The “Not to Be a Jerk, But…” Mist #MDF5 Blog


I write this piece fresh on the heels of Day 1 of 2020’s Mobility Field Day 5 . Mist (Now a Juniper company) talked for about six years yesterday, and it was fairly riveting, end to end. It was one of those marathon sessions that needs a little time to settle in your brain before you can resolve it, figuring out what you actually liked to hear and what maybe raised some red flags. Let’s talk about those red (well, maybe a pale red, sorta orangey-pink) flags that sprouted in my mind as I slumbered on the whole thing.
Mist Systems has had a fantastic run as a late-comer to a competitive industry filled with incumbents. That’s not easy, and their AI-inspired story has served them well. Now, we see the company moving i’s own cheese, and I can’t help but think about maybe  a few areas of concern.

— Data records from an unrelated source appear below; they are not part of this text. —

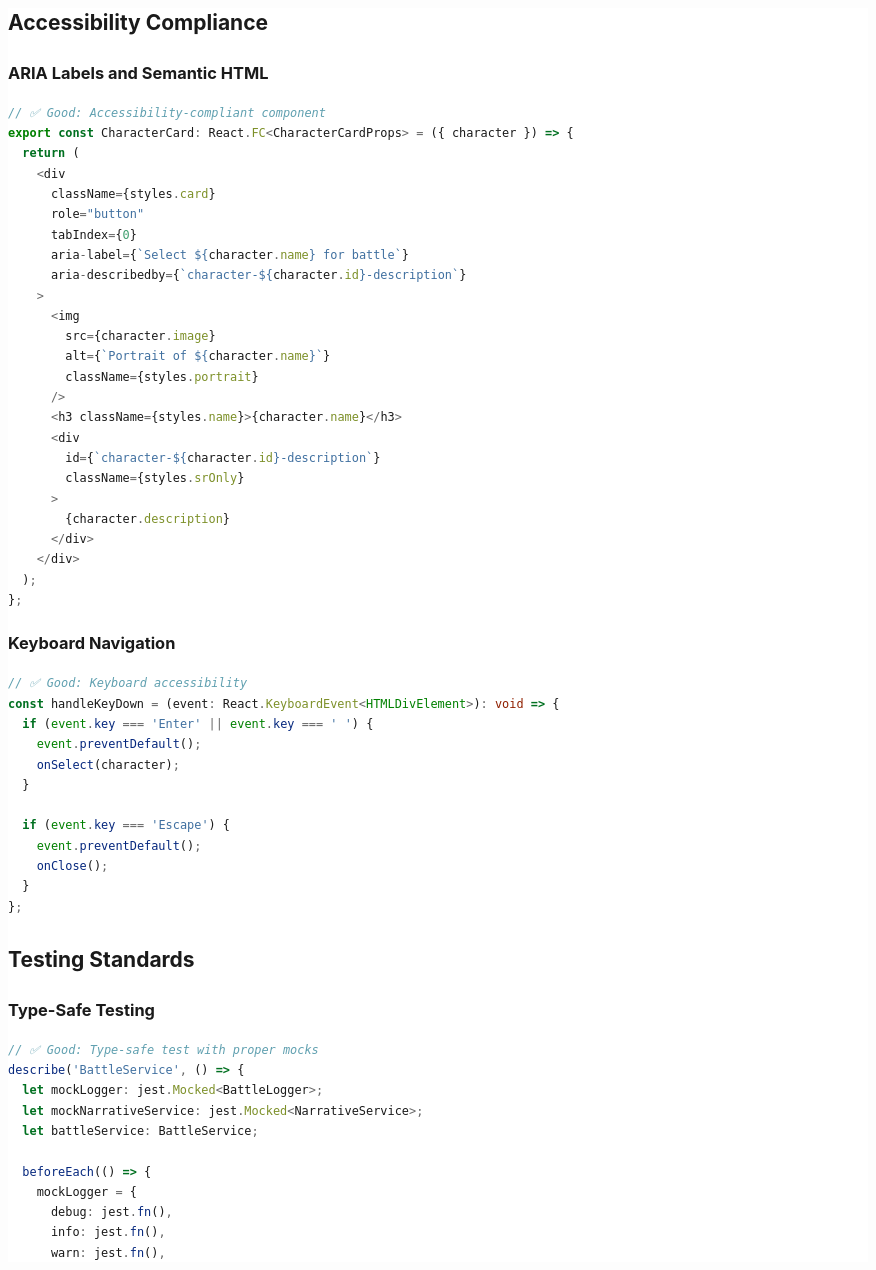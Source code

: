 ## Accessibility Compliance

### ARIA Labels and Semantic HTML
```typescript
// ✅ Good: Accessibility-compliant component
export const CharacterCard: React.FC<CharacterCardProps> = ({ character }) => {
  return (
    <div 
      className={styles.card}
      role="button"
      tabIndex={0}
      aria-label={`Select ${character.name} for battle`}
      aria-describedby={`character-${character.id}-description`}
    >
      <img 
        src={character.image} 
        alt={`Portrait of ${character.name}`}
        className={styles.portrait}
      />
      <h3 className={styles.name}>{character.name}</h3>
      <div 
        id={`character-${character.id}-description`}
        className={styles.srOnly}
      >
        {character.description}
      </div>
    </div>
  );
};
```

### Keyboard Navigation
```typescript
// ✅ Good: Keyboard accessibility
const handleKeyDown = (event: React.KeyboardEvent<HTMLDivElement>): void => {
  if (event.key === 'Enter' || event.key === ' ') {
    event.preventDefault();
    onSelect(character);
  }
  
  if (event.key === 'Escape') {
    event.preventDefault();
    onClose();
  }
};
```

## Testing Standards

### Type-Safe Testing
```typescript
// ✅ Good: Type-safe test with proper mocks
describe('BattleService', () => {
  let mockLogger: jest.Mocked<BattleLogger>;
  let mockNarrativeService: jest.Mocked<NarrativeService>;
  let battleService: BattleService;
  
  beforeEach(() => {
    mockLogger = {
      debug: jest.fn(),
      info: jest.fn(),
      warn: jest.fn(),
```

Mist is no longer its own little WLAN product line bubble. Mist started off as a wireless-only product line. That let it focus on one discreet area with all of its development and quest for excellence. Sure, AI has been a key ingredient. But AI is not a magic wand. Just because you use it, doesn’t mean you have the Golden Ticket forever. NOW, Mist is spreading its methodology into the Juniper LAN side of its new house… the bigger you go, the more places there are for things to go wrong. The more opportunities there are for code bugs…

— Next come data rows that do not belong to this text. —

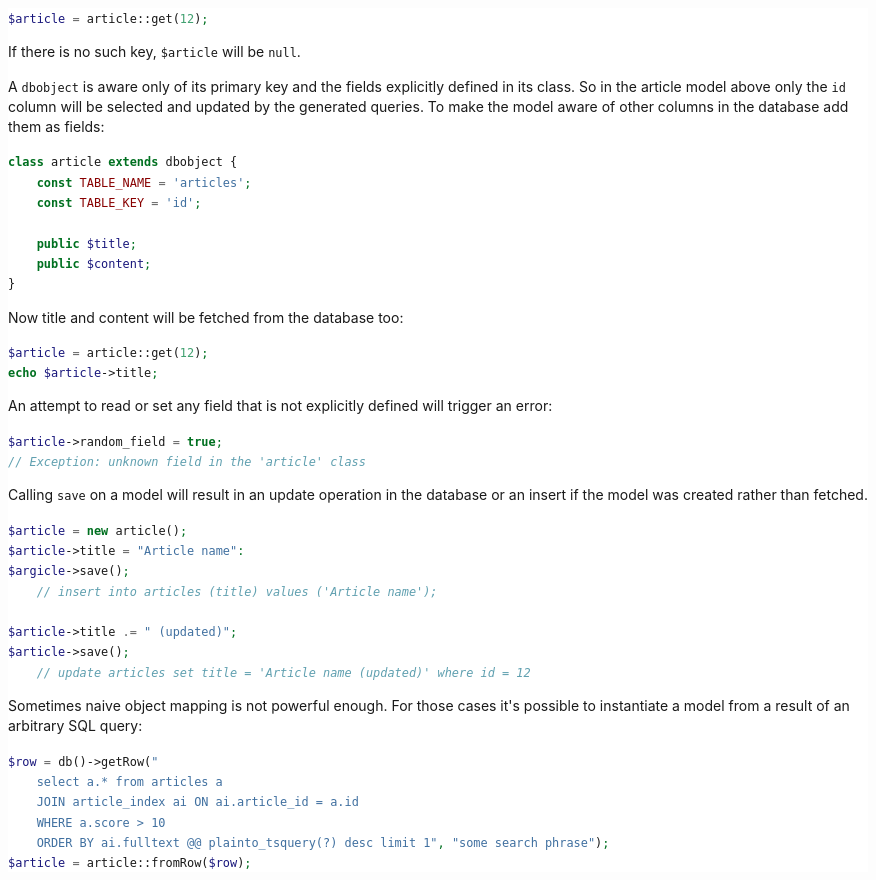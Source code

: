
 ```php
$article = article::get(12);
```

If there is no such key, `$article` will be `null`.

A `dbobject` is aware only of its primary key and the fields explicitly defined in its class. So in the article model above only the `id` column will be selected and updated by the generated queries. To make the model aware of other columns in the database add them as fields:

```php
class article extends dbobject {
    const TABLE_NAME = 'articles';
    const TABLE_KEY = 'id';

    public $title;
    public $content;
}
```

Now title and content will be fetched from the database too:

```php
$article = article::get(12);
echo $article->title;
```

An attempt to read or set any field that is not explicitly defined will trigger an error:

```php
$article->random_field = true;
// Exception: unknown field in the 'article' class
```

Calling `save` on a model will result in an update operation in the database or an insert if the model was created rather than fetched.

```php
$article = new article();
$article->title = "Article name":
$argicle->save();
    // insert into articles (title) values ('Article name');

$article->title .= " (updated)";
$article->save();
    // update articles set title = 'Article name (updated)' where id = 12
```

Sometimes naive object mapping is not powerful enough. For those cases it's possible to instantiate a model from a result of an arbitrary SQL query:

```php
$row = db()->getRow("
    select a.* from articles a
    JOIN article_index ai ON ai.article_id = a.id
    WHERE a.score > 10
    ORDER BY ai.fulltext @@ plainto_tsquery(?) desc limit 1", "some search phrase");
$article = article::fromRow($row);
```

Mist has finally introduced a respectable AP product line.  Again, Mist has had the luxury of not offering many APs to date. Life has got to be easier on the development side when your product set is smaller, I’m guessing. We see it frequently from other vendors- certain model APs are prone to issues and bugs. Will Mist bump into the same sort of customer-facing shame now that they have some diversity of AP lineup? Or will their promised self-debugging whizz-banginess eliminate that as a potential? Time will tell.

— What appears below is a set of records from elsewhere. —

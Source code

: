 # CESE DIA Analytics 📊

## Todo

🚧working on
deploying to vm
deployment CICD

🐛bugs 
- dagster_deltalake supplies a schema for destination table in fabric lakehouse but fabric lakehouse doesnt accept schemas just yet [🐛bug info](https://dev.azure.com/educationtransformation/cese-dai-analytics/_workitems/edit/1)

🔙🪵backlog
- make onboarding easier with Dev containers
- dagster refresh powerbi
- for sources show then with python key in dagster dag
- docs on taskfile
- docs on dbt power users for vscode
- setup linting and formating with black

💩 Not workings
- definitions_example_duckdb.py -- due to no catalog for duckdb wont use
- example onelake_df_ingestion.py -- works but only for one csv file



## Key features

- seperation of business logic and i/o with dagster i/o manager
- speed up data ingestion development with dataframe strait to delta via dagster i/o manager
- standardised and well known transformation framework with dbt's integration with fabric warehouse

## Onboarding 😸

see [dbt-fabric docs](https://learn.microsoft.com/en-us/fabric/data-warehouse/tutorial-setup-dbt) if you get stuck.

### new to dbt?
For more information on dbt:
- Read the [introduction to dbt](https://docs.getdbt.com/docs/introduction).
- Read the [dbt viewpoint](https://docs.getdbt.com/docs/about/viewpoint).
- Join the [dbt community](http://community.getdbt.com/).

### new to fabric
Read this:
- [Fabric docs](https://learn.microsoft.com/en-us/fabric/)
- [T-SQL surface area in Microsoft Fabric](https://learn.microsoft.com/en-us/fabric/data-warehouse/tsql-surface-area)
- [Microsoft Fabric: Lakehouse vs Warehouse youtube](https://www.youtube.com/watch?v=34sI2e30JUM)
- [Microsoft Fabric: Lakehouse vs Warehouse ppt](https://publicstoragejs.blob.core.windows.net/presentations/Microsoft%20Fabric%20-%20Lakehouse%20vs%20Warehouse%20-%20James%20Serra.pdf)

The um… well… uncomfortable thing to mention. I have the utmost respect for Mist’s senior leadership. Their results to date with injecting the AI/higher reliability story into an industry often fraught with overpriced buggy code suck speak for themselves. However- some of Mist’s senior folks come from that world of buggy code suck. They helped to author the very realm they now take potshots at. I mention this only to make the point that nobody is  perfect with a perfect past, and that history sometimes repeats itself. In the buggy code suck world, complexity only exasperates the buggy stuff, and Mist, as an overall operational paradigm, is very much becoming more complex as it matures. Ergo… more opportunities to stumble? Hopefully, they can keep it on the rails and not fall victim to the past woes that some of their own Bigs have at least partial ownership of elsewhere in the industry.